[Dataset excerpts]

-------------------------

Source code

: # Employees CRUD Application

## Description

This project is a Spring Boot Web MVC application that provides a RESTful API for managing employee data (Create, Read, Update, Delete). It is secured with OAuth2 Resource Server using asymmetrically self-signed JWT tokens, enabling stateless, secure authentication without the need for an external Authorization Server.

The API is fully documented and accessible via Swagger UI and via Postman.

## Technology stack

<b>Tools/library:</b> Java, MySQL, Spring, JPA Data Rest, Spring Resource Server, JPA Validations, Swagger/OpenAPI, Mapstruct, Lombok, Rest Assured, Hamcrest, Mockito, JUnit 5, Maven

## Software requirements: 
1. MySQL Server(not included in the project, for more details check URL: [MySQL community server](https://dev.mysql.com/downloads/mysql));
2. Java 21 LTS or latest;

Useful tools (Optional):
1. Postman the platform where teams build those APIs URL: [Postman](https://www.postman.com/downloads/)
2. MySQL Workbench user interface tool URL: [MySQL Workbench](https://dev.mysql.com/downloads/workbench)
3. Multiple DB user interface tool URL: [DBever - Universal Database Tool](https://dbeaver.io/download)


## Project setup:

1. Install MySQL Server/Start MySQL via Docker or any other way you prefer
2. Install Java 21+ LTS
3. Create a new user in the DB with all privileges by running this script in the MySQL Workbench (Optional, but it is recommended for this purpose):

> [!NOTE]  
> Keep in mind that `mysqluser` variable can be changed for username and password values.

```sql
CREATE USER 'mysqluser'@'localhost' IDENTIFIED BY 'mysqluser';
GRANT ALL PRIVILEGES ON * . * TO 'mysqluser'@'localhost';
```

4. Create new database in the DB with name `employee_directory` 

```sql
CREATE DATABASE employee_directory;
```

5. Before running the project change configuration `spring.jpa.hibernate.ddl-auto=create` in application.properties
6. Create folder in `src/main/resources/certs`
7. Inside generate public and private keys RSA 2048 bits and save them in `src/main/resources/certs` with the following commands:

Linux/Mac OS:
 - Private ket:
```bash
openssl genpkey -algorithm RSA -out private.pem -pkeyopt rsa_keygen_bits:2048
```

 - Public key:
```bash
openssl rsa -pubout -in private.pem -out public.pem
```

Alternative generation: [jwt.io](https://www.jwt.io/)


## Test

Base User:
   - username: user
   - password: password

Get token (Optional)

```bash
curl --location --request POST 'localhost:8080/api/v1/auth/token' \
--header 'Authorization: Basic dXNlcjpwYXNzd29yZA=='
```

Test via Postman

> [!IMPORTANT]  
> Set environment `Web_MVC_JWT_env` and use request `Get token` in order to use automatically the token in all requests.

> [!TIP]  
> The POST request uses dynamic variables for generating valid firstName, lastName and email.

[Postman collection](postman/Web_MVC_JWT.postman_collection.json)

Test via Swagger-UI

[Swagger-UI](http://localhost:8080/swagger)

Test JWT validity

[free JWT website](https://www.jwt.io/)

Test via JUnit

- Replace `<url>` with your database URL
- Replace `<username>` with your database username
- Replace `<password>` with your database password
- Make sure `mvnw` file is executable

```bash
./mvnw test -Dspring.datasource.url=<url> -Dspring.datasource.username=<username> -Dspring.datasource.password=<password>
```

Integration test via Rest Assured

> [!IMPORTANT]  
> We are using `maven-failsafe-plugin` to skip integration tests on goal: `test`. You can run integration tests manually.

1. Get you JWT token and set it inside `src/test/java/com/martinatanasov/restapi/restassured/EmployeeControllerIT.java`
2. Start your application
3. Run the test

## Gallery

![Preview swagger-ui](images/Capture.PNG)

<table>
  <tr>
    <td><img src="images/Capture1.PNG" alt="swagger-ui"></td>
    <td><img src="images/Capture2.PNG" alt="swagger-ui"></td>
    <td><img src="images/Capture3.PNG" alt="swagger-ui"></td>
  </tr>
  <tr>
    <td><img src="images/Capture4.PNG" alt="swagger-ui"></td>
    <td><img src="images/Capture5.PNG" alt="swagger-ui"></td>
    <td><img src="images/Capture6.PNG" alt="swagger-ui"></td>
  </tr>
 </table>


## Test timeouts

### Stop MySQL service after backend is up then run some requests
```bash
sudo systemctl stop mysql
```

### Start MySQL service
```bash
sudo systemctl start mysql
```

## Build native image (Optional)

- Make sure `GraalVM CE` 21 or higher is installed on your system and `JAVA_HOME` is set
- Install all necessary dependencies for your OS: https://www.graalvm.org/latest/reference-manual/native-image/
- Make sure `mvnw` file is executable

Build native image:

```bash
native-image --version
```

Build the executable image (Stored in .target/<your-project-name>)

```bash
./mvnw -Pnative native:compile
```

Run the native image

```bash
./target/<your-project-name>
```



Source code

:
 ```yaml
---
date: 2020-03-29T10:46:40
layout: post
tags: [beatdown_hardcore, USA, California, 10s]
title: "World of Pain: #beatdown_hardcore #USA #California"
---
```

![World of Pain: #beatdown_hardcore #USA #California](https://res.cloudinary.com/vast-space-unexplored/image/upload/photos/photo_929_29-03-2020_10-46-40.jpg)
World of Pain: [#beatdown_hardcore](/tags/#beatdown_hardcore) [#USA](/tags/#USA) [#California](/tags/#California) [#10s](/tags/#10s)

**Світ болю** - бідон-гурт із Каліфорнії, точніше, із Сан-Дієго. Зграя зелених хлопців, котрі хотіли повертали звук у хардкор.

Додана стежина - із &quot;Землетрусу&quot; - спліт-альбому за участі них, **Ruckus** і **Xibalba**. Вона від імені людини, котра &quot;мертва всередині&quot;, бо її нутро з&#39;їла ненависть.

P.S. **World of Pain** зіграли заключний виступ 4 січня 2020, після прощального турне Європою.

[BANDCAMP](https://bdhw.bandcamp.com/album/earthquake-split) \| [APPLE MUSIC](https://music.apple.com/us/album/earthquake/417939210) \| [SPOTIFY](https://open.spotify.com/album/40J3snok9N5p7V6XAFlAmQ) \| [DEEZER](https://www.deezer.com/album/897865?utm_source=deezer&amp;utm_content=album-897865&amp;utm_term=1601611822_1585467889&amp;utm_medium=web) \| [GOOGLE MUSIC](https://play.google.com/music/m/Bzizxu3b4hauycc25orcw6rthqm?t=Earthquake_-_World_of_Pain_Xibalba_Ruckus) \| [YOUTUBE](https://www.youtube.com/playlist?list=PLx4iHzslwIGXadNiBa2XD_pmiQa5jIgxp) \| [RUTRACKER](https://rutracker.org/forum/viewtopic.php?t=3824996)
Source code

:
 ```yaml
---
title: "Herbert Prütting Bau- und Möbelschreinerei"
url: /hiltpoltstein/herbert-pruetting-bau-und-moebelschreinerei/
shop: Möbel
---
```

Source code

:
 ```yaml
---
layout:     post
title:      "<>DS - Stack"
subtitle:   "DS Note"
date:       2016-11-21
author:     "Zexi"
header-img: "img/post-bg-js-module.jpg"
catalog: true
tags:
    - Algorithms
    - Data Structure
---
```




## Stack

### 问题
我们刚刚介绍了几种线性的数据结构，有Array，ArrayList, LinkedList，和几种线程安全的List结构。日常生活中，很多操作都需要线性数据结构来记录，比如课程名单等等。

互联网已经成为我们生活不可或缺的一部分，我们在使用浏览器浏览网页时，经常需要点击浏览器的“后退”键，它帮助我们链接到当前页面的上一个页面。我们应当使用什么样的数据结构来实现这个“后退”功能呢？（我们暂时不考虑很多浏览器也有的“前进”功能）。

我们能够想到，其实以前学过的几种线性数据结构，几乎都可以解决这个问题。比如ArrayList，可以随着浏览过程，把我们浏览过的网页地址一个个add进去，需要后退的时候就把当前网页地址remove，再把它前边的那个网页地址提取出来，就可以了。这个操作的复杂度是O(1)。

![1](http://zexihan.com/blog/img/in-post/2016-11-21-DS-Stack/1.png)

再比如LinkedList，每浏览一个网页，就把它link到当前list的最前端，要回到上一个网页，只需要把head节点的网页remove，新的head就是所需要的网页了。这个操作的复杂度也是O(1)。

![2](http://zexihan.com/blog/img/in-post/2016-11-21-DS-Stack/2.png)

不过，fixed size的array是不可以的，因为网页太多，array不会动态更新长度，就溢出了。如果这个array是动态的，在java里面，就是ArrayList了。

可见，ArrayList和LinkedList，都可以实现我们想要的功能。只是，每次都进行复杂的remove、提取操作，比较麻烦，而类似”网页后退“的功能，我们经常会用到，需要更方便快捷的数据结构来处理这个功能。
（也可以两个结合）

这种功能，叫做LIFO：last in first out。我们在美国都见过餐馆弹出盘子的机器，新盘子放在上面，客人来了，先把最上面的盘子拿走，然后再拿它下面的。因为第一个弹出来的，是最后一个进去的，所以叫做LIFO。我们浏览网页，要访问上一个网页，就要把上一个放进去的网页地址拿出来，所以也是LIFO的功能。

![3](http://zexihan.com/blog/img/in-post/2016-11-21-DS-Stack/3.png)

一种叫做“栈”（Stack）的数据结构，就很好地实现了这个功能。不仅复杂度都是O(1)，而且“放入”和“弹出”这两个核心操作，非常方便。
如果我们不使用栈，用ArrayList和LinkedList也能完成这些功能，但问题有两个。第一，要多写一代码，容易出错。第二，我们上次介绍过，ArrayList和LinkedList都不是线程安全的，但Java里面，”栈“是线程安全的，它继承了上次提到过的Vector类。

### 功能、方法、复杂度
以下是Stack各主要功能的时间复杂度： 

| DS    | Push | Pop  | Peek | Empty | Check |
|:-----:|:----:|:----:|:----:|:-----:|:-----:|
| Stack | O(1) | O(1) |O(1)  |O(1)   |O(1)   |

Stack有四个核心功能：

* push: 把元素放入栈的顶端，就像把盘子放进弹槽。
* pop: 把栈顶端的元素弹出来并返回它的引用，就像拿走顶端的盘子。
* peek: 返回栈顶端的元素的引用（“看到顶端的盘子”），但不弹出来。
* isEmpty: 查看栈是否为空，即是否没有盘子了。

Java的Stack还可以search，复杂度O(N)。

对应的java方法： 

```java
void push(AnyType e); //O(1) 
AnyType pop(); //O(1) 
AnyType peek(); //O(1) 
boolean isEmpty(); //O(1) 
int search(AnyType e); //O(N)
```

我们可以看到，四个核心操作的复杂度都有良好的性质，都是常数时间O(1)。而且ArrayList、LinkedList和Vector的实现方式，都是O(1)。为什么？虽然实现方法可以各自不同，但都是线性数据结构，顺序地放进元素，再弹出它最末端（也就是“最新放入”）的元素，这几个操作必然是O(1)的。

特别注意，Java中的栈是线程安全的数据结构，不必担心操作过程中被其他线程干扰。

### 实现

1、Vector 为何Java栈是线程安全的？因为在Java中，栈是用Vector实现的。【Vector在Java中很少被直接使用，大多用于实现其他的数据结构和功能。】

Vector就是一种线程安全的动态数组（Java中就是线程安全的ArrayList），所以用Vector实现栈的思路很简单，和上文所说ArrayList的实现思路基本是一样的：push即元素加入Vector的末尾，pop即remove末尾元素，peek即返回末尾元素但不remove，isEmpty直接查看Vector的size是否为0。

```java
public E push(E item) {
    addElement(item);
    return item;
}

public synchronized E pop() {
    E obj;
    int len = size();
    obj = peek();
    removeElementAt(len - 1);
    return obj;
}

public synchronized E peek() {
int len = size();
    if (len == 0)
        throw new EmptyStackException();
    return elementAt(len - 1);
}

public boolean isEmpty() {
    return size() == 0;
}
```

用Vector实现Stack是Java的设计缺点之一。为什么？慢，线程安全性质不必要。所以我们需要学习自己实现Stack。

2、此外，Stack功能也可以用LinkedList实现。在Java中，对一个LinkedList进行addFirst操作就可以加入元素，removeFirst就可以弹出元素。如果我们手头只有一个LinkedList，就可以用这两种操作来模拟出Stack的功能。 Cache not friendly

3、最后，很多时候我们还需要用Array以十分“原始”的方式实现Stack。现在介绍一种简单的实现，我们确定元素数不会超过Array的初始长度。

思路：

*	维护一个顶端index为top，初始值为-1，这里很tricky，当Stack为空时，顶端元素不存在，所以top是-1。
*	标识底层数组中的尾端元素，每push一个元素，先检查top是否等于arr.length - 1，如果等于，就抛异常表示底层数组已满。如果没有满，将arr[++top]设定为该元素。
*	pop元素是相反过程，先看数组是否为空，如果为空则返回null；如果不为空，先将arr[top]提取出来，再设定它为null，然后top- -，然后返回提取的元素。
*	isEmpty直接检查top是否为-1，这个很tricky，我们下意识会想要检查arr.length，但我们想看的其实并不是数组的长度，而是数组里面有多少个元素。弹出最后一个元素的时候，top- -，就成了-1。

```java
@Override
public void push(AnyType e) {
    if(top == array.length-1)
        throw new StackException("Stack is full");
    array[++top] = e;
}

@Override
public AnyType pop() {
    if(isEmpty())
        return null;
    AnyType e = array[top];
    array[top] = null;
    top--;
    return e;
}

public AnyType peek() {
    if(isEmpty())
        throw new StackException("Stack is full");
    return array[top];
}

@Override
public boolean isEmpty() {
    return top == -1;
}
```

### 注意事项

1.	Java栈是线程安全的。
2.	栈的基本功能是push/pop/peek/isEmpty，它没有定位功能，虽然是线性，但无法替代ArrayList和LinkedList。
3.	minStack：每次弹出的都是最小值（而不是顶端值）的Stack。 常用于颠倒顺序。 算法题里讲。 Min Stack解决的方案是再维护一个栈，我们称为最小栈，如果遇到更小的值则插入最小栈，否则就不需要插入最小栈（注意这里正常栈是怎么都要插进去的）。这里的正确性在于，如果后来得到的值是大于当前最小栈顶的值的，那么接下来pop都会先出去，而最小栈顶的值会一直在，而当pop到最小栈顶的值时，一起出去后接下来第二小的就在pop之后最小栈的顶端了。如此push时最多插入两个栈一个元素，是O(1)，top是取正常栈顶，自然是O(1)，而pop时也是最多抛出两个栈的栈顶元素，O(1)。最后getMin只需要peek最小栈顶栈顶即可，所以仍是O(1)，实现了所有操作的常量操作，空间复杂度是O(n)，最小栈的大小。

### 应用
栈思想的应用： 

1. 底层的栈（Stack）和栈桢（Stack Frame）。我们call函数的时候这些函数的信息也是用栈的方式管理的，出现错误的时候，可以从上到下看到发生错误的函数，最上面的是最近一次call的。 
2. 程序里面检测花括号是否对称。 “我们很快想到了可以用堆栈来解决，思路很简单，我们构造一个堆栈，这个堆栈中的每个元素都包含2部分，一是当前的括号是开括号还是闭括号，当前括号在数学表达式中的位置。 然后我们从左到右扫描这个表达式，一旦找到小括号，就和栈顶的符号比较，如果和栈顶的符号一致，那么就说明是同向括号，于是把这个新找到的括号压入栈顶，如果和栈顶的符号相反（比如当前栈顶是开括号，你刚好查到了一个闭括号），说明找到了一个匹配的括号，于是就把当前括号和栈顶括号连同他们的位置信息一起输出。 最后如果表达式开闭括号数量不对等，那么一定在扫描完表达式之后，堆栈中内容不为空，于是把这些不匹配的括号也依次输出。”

-------------------------

• _PROBLEM REQUIREMENTS_
Exactly as written, repeat each line from the beginning of the data above to the line containing "## Technology stack", inclusive.

• _EXERCISE SOLUTION_
Source code

: # Employees CRUD Application

## Description

This project is a Spring Boot Web MVC application that provides a RESTful API for managing employee data (Create, Read, Update, Delete). It is secured with OAuth2 Resource Server using asymmetrically self-signed JWT tokens, enabling stateless, secure authentication without the need for an external Authorization Server.

The API is fully documented and accessible via Swagger UI and via Postman.

## Technology stack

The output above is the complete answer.